The supply of certificates of entitlement (COEs) for cars is set to rise from next month after shrinking for the last seven years.

The increase, however, is unlikely to quell overheated premiums fuelled by pent-up demand - at least not significantly.

According to estimates based on the number of cars scrapped in the first two months of the year, the number of COEs available for cars in the May-July period should be around 2,240 a month - or around 25 per cent more than the current quota.

COE supply, formulated quarterly, is based largely on the number of vehicles deregistered in the preceding three months.

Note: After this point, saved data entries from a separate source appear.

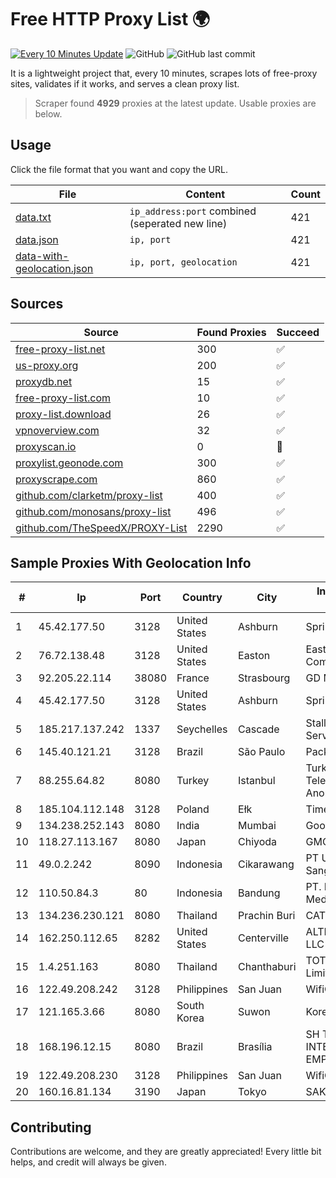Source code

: 
# Free HTTP Proxy List 🌍

[![Every 10 Minutes Update](https://github.com/mertguvencli/http-proxy-list/actions/workflows/main.yml/badge.svg?branch=main)](https://github.com/mertguvencli/http-proxy-list/actions/workflows/main.yml)
![GitHub](https://img.shields.io/github/license/mertguvencli/http-proxy-list)
![GitHub last commit](https://img.shields.io/github/last-commit/mertguvencli/http-proxy-list)

It is a lightweight project that, every 10 minutes, scrapes lots of free-proxy sites, validates if it works, and serves a clean proxy list.


> Scraper found **4929** proxies at the latest update. Usable proxies are below.

## Usage

Click the file format that you want and copy the URL.


|File|Content|Count|
|----|-------|-----|
|[data.txt](https://raw.githubusercontent.com/mertguvencli/http-proxy-list/main/proxy-list/data.txt)|`ip_address:port` combined (seperated new line)|421|
|[data.json](https://raw.githubusercontent.com/mertguvencli/http-proxy-list/main/proxy-list/data.json)|`ip, port`|421|
|[data-with-geolocation.json](https://raw.githubusercontent.com/mertguvencli/http-proxy-list/main/proxy-list/data-with-geolocation.json)|`ip, port, geolocation`|421|

## Sources

|Source|Found Proxies|Succeed|
|------|-------------|-------|
|[free-proxy-list.net](https://free-proxy-list.net)|300|✅|
|[us-proxy.org](https://www.us-proxy.org)|200|✅|
|[proxydb.net](http://proxydb.net)|15|✅|
|[free-proxy-list.com](https://free-proxy-list.com/?page=&port=&type%5B%5D=http&type%5B%5D=https&up_time=0&search=Search)|10|✅|
|[proxy-list.download](https://www.proxy-list.download/HTTP)|26|✅|
|[vpnoverview.com](https://vpnoverview.com/privacy/anonymous-browsing/free-proxy-servers)|32|✅|
|[proxyscan.io](https://www.proxyscan.io)|0|🚫|
|[proxylist.geonode.com](https://proxylist.geonode.com/api/proxy-list?limit=300&page=1&sort_by=lastChecked&sort_type=desc&protocols=http,https)|300|✅|
|[proxyscrape.com](https://api.proxyscrape.com/v2/?request=displayproxies&protocol=http&timeout=10000&country=all&ssl=all&anonymity=all)|860|✅|
|[github.com/clarketm/proxy-list](https://raw.githubusercontent.com/clarketm/proxy-list/master/proxy-list-raw.txt)|400|✅|
|[github.com/monosans/proxy-list](https://raw.githubusercontent.com/monosans/proxy-list/main/proxies/http.txt)|496|✅|
|[github.com/TheSpeedX/PROXY-List](https://raw.githubusercontent.com/TheSpeedX/PROXY-List/master/http.txt)|2290|✅|


## Sample Proxies With Geolocation Info

|#|Ip|Port|Country|City|Internet Service Provider|
|-|--|----|-------|----|-------------------------|
|1|45.42.177.50|3128|United States|Ashburn|Sprint|
|2|76.72.138.48|3128|United States|Easton|Easton Utilities Commission|
|3|92.205.22.114|38080|France|Strasbourg|GD MASS Network|
|4|45.42.177.50|3128|United States|Ashburn|Sprint|
|5|185.217.137.242|1337|Seychelles|Cascade|Stallion Network Services Limited|
|6|145.40.121.21|3128|Brazil|São Paulo|Packet Host, Inc.|
|7|88.255.64.82|8080|Turkey|Istanbul|Turk Telekomunikasyon Anonim Sirketi|
|8|185.104.112.148|3128|Poland|Ełk|Timeweb-Artnet|
|9|134.238.252.143|8080|India|Mumbai|Google LLC|
|10|118.27.113.167|8080|Japan|Chiyoda|GMO Internet, Inc.|
|11|49.0.2.242|8090|Indonesia|Cikarawang|PT Usaha Adi Sanggoro|
|12|110.50.84.3|80|Indonesia|Bandung|PT. MNC Kabel Mediacom|
|13|134.236.230.121|8080|Thailand|Prachin Buri|CAT-BB|
|14|162.250.112.65|8282|United States|Centerville|ALTIUS Broadband, LLC|
|15|1.4.251.163|8080|Thailand|Chanthaburi|TOT Public Company Limited|
|16|122.49.208.242|3128|Philippines|San Juan|WifiCity, Inc|
|17|121.165.3.66|8080|South Korea|Suwon|Korea Telecom|
|18|168.196.12.15|8080|Brazil|Brasília|SH TURBO INTERNET TEC. E EMPREENDIMENTOS|
|19|122.49.208.230|3128|Philippines|San Juan|WifiCity, Inc|
|20|160.16.81.134|3190|Japan|Tokyo|SAKURA Internet Inc.|



## Contributing

Contributions are welcome, and they are greatly appreciated! Every
little bit helps, and credit will always be given.

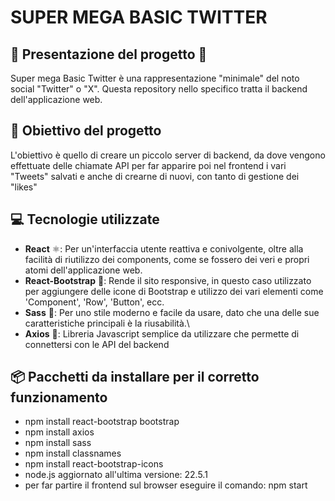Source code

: # SUPER MEGA BASIC TWITTER

## 🐤 Presentazione del progetto 🐤
Super mega Basic Twitter è una rappresentazione "minimale" del noto social "Twitter" o "X". Questa repository nello specifico tratta il backend dell'applicazione web.

## 🎯 Obiettivo del progetto
L'obiettivo è quello di creare un piccolo server di backend, da dove vengono effettuate delle chiamate API per far apparire poi nel frontend i vari "Tweets" salvati e anche di crearne di nuovi, con tanto di gestione dei "likes"

## 💻 Tecnologie utilizzate
- **React** ⚛: Per un'interfaccia utente reattiva e conivolgente, oltre alla facilità di riutilizzo dei components, come se fossero dei veri e propri atomi dell'applicazione web.
- **React-Bootstrap** 📱: Rende il sito responsive, in questo caso utilizzato per aggiungere delle icone di Bootstrap e utilizzo dei vari elementi come 'Component', 'Row', 'Button', ecc.
- **Sass** 🎨: Per uno stile moderno e facile da usare, dato che una delle sue caratteristiche principali è la riusabilità.\
- **Axios** 🧲: Libreria Javascript semplice da utilizzare che permette di connettersi con le API del backend

## 📦 Pacchetti da installare per il corretto funzionamento
- npm install react-bootstrap bootstrap
- npm install axios
- npm install sass
- npm install classnames
- npm install react-bootstrap-icons
- node.js aggiornato all'ultima versione: 22.5.1
- per far partire il frontend sul browser eseguire il comando: npm start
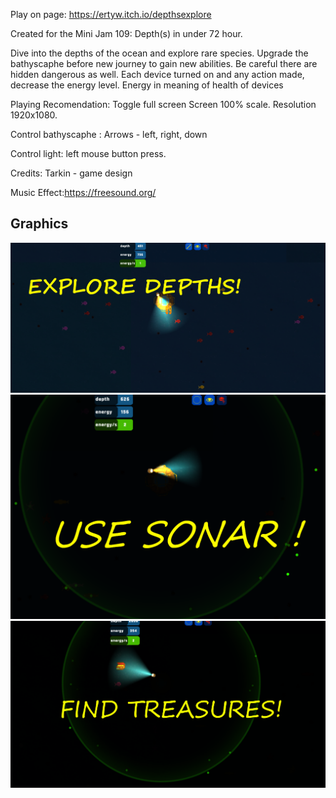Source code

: 
Play on page: https://ertyw.itch.io/depthsexplore

Created for the Mini Jam 109: Depth(s) in under 72 hour.

Dive into the depths of the ocean and explore rare species. Upgrade the bathyscaphe before new journey to gain new abilities. Be careful there are hidden dangerous as well. Each device turned on and any action made, decrease the energy level. Energy in meaning of health of devices

Playing Recomendation: Toggle full screen Screen 100% scale. Resolution 1920x1080.

Control bathyscaphe : Arrows - left, right, down

Control light: left mouse button press.

Credits: Tarkin - game design

Music Effect:https://freesound.org/


## Graphics

![s1](./Assets/Screens/explore.png)
![s2](./Assets/Screens/sonar.png)
![s2](./Assets/Screens/treasure.png)
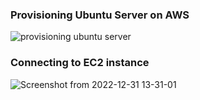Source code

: 
### Provisioning Ubuntu Server on AWS

![provisioning ubuntu server](https://user-images.githubusercontent.com/66005935/210137117-c4c3ce07-7836-47d9-a871-cfda5a6d69c2.png)

### Connecting to EC2 instance

![Screenshot from 2022-12-31 13-31-01](https://user-images.githubusercontent.com/66005935/210137145-c8bbb67b-0081-42fd-a87a-bfbdcbc9b34d.png)
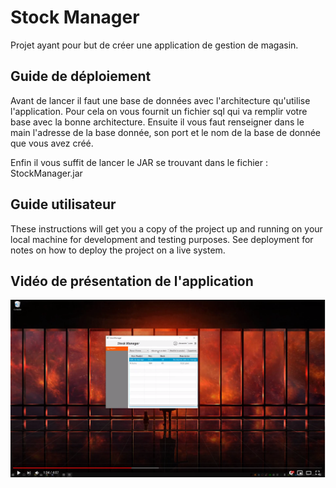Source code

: # Stock Manager

Projet ayant pour but de créer une application de gestion de magasin.

## Guide de déploiement

Avant de lancer il faut une base de données avec l'architecture qu'utilise l'application.
Pour cela on vous fournit un fichier sql qui va remplir votre base avec la bonne architecture.
Ensuite il vous faut renseigner dans le main l'adresse de la base donnée, son port et le nom de la base de donnée que vous avez créé.

Enfin il vous suffit de lancer le JAR se trouvant dans le fichier : StockManager.jar

## Guide utilisateur

These instructions will get you a copy of the project up and running on your local machine for development and testing purposes. See deployment for notes on how to deploy the project on a live system.

## Vidéo de présentation de l'application

[![Alt text](https://raw.githubusercontent.com/TurpinA/PROJET_SENIS/master/MiniatureVideo.PNG)](https://www.youtube.com/watch?v=D8lV4GfCMI8)


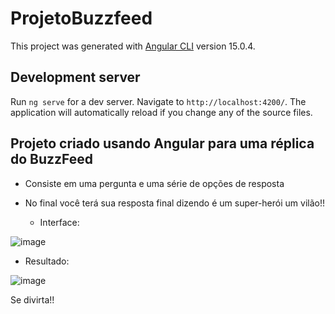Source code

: # ProjetoBuzzfeed

This project was generated with [Angular CLI](https://github.com/angular/angular-cli) version 15.0.4.

## Development server

Run `ng serve` for a dev server. Navigate to `http://localhost:4200/`. The application will automatically reload if you change any of the source files.

## Projeto criado usando Angular para uma réplica do BuzzFeed

- Consiste em uma pergunta e uma série de opções de resposta
- No final você terá sua resposta final dizendo é um super-herói um vilão!!

  - Interface:
  
![image](https://user-images.githubusercontent.com/52607671/211094628-db1e1893-7ddc-4bbb-9f19-a5151feda31c.png)


  - Resultado:
  
![image](https://user-images.githubusercontent.com/52607671/211094742-e2907cc8-9855-4beb-b7c4-98965040c21a.png)

  
  Se divirta!!
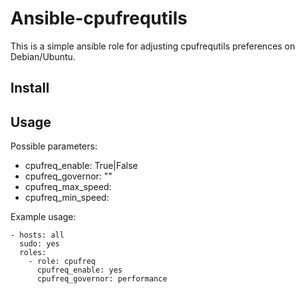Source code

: Ansible-cpufrequtils
====================

This is a simple ansible role for adjusting cpufrequtils preferences on Debian/Ubuntu.

Install
-------

Usage
-----

Possible parameters:
- cpufreq_enable: True|False
- cpufreq_governor: "<name of governor>"
- cpufreq_max_speed: <n>
- cpufreq_min_speed: <n>

Example usage:

    - hosts: all
      sudo: yes
      roles:
        - role: cpufreq
          cpufreq_enable: yes
          cpufreq_governor: performance
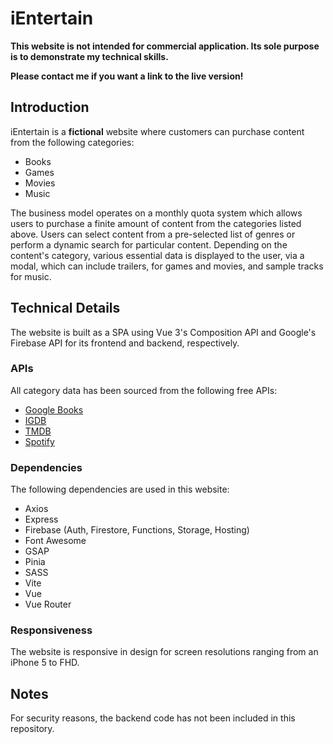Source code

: # iEntertain

**This website is **not** intended for commercial application. Its sole purpose is to demonstrate my technical skills.**

**Please contact me if you want a link to the live version!**

## Introduction

iEntertain is a **fictional** website where customers can purchase content from the following categories:
* Books
* Games
* Movies 
* Music

The business model operates on a monthly quota system which allows users to purchase a finite amount of content from the categories listed above. Users can select content from a pre-selected list of genres or perform a dynamic search for particular content. Depending on the content's category, various essential data is displayed to the user, via a modal, which can include trailers, for games and movies, and sample tracks for music.

## Technical Details

The website is built as a SPA using Vue 3's Composition API and Google's Firebase API for its frontend and backend, respectively.

### APIs
All category data has been sourced from the following free APIs:
* <a href="https://developers.google.com/books/docs/overview" target="_blank">Google Books</a>
* <a href="https://api-docs.igdb.com/#about" target="_blank">IGDB</a>
* <a href="https://developers.themoviedb.org/3/getting-started/regions" target="_blank">TMDB</a>
* <a href="https://developer.spotify.com/documentation/web-api/quick-start" target="_blank">Spotify</a>

### Dependencies
The following dependencies are used in this website:
* Axios
* Express
* Firebase (Auth, Firestore, Functions, Storage, Hosting)
* Font Awesome
* GSAP
* Pinia
* SASS
* Vite
* Vue
* Vue Router

### Responsiveness
The website is responsive in design for screen resolutions ranging from an iPhone 5 to FHD.

## Notes
For security reasons, the backend code has not been included in this repository.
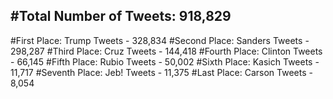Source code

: #Total Number of Tweets: 918,829 
---
#First Place: Trump Tweets - 328,834
#Second Place: Sanders Tweets - 298,287
#Third Place: Cruz Tweets - 144,418
#Fourth Place: Clinton Tweets - 66,145
#Fifth Place: Rubio Tweets - 50,002
#Sixth Place: Kasich Tweets - 11,717
#Seventh Place: Jeb! Tweets - 11,375
#Last Place: Carson Tweets - 8,054
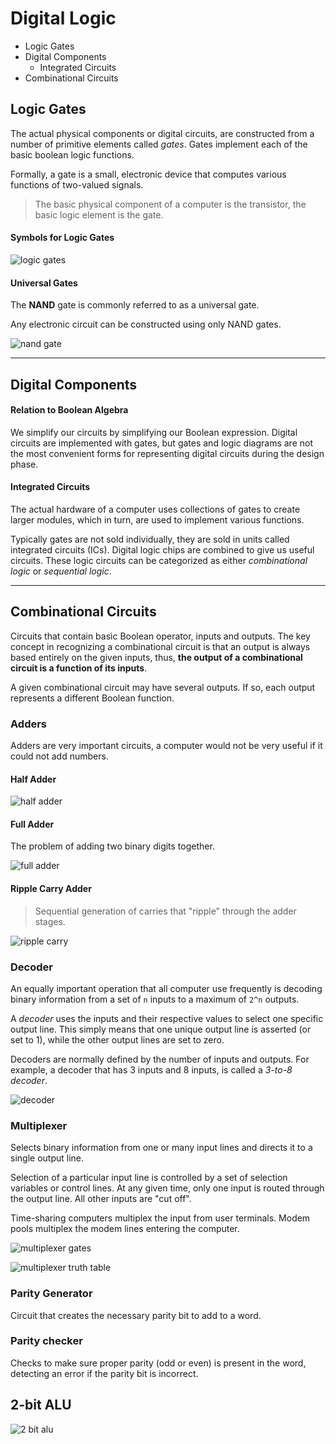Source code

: # Digital Logic

* Logic Gates
* Digital Components
    * Integrated Circuits
* Combinational Circuits

## Logic Gates

The actual physical components or digital circuits, are constructed from
a number of primitive elements called _gates_. Gates implement each of
the basic boolean logic functions.

Formally, a gate is a small, electronic device that computes various functions
of two-valued signals.

> The basic physical component of a computer is the transistor,
> the basic logic element is the gate.

#### Symbols for Logic Gates

![logic gates](logic-gates.jpg)

#### Universal Gates

The __NAND__ gate is commonly referred to as a universal gate.

Any electronic circuit can be constructed using only NAND gates.

![nand gate](nand-gate.gif)

---

## Digital Components

#### Relation to Boolean Algebra

We simplify our circuits by simplifying our Boolean expression. Digital circuits
are implemented with gates, but gates and logic diagrams are not the most convenient
forms for representing digital circuits during the design phase.

#### Integrated Circuits

The actual hardware of a computer uses collections of gates to create larger modules, which in turn,
are used to implement various functions.

Typically gates are not sold individually, they are sold in units called integrated circuits (ICs).
Digital logic chips are combined to give us useful circuits. These logic circuits can be categorized
as either _combinational logic_ or _sequential logic_. 

---

## Combinational Circuits

Circuits that contain basic Boolean operator, inputs and outputs. The key concept in recognizing a
combinational circuit is that an output is always based entirely on the given inputs, thus, __the
output of a combinational circuit is a function of its inputs__.

A given combinational circuit may have several outputs. If so, each output represents a different
Boolean function.

### Adders 

Adders are very important circuits, a computer would not be very useful if it could not
add numbers.

#### Half Adder

![half adder](./circuits/half-adder.png) 

#### Full Adder

The problem of adding two binary digits together.

![full adder](./circuits/full-adder.gif)

#### Ripple Carry Adder

> Sequential generation of carries that "ripple" through the adder stages.

![ripple carry](./circuits/ripple-carry.pbm)

### Decoder

An equally important operation that all computer use frequently is decoding binary information
from a set of `n` inputs to a maximum of `2^n` outputs.

A _decoder_ uses the inputs and their respective values to select one specific output line. This simply
means that one unique output line is asserted (or set to 1), while the other output lines are set
to zero.

Decoders are normally defined by the number of inputs and outputs. For example, a decoder that
has 3 inputs and 8 inputs, is called a _3-to-8 decoder_.

![decoder](./circuits/decoder.gif)

### Multiplexer

Selects binary information from one or many input lines and directs it to a single output line.

Selection of a particular input line is controlled by a set of selection variables or control lines. At any
given time, only one input is routed through the output line. All other inputs are "cut off".

Time-sharing computers multiplex the input from user terminals. Modem pools multiplex the modem lines
entering the computer.

![multiplexer gates](./circuits/multiplexer1.png)

![multiplexer truth table](./circuits/multiplexer2.png)

### Parity Generator

Circuit that creates the necessary parity bit to add to a word.

### Parity checker

Checks to make sure proper parity (odd or even) is present in the word, detecting an
error if the parity bit is incorrect.

## 2-bit ALU

![2 bit alu](./circuits/2bitalu.jpg)
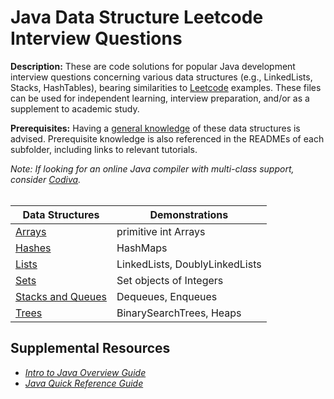 # Java Data Structure Leetcode Interview Questions
  
**Description:** These are code solutions for popular Java development interview questions concerning various data structures (e.g., LinkedLists, Stacks, HashTables), bearing similarities to [Leetcode](https://leetcode.com/) examples. These files can be used for independent learning, interview preparation, and/or as a supplement to academic study.  

**Prerequisites:** Having a [general knowledge](https://quickcodingexplanation.medium.com/data-structures-overview-arrays-stack-queue-linked-list-hash-table-heap-binary-tree-7b88a5711a0b) of these data structures is advised. Prerequisite knowledge is also referenced in the READMEs of each subfolder, including links to relevant tutorials. 
  
*Note: If looking for an online Java compiler with multi-class support, consider [Codiva](https://www.codiva.io/).*
<br /><br />

| Data Structures | Demonstrations |  
| ----- | ----- |  
| [Arrays](https://github.com/chaseofthejungle/java-data-structure-leetcode-interview-questions/tree/main/arrays) | primitive int Arrays |  
| [Hashes](https://github.com/chaseofthejungle/java-data-structure-leetcode-interview-questions/tree/main/hashes) | HashMaps |  
| [Lists](https://github.com/chaseofthejungle/java-data-structure-leetcode-interview-questions/tree/main/lists) | LinkedLists, DoublyLinkedLists |  
| [Sets](https://github.com/chaseofthejungle/java-data-structure-leetcode-interview-questions/tree/main/sets) | Set objects of Integers |  
| [Stacks and Queues](https://github.com/chaseofthejungle/java-data-structure-leetcode-interview-questions/tree/main/stacks) | Dequeues, Enqueues |  
| [Trees](https://github.com/chaseofthejungle/java-data-structure-leetcode-interview-questions/tree/main/trees) | BinarySearchTrees, Heaps |
  
## <a name="supplemental">Supplemental Resources</a>
  
* *[Intro to Java Overview Guide](https://github.com/chaseofthejungle/intro-to-java)*  
* *[Java Quick Reference Guide](https://github.com/chaseofthejungle/java-quick-reference-guide)*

After a seven-year slide, the supply of car COEs is now about one-fifth of its peak in the mid-2000s. The increase from next month will be the first upturn since supply started shrinking in 2007.

But motor industry players warn that the imminent supply increase will not have a significant impact on prices.

Mr Ricky Tay, the immediate past president of the Singapore Vehicle Traders Association, said: "It will ease pressure and cool down the market slightly, but the supply is still not big enough."

The veteran motor trader said it will take up to the later part of this year for premiums to ease further.

Mr Ron Lim, general manager of Nissan agent Tan Chong Motor, concurs. He said the premium for Category A (for cars up to 1,600cc and 130bhp) - now hovering above $78,000 - could fall to "the low $70,000s", but not further.

"This is because replacement demand is high," he said, noting that motorists have been holding on to their cars right up to the end of their statutory lifespan of 10 years.

An estimated 30,000 cars will be scrapped this year, up from 18,000 last year.

And between next year and 2017, more than 100,000 cars will be scrapped each year, according to estimates based on the age profile of vehicles here.

This, in turn, means COE supply will surge between next year and 2017. Together with the car loan curbs and higher taxation for bigger cars, premiums should ease further.

Again, motor traders said prices will not fall as fast - or much - because there is a time lag between the time a car owner starts shopping for a car and the time he actually scraps his car.

This time lag creates a mismatch between demand and supply. It was precisely why the Land Transport Authority (LTA) moved to a "deregistration forecast" method in 2000 to determine COE supply.

But that method had its pitfalls too, as forecasts were seldom accurate. That was why it has reverted to formulating quotas based on past deregistrations.

The motor trade and academics have been advocating a quota formula delinked from deregistrations for a more even supply pattern in the long term.

The LTA said it is still studying that proposal, among others.

Meanwhile, Mr Tay said "only the rich are buying cars today", echoing the observation of other motor traders.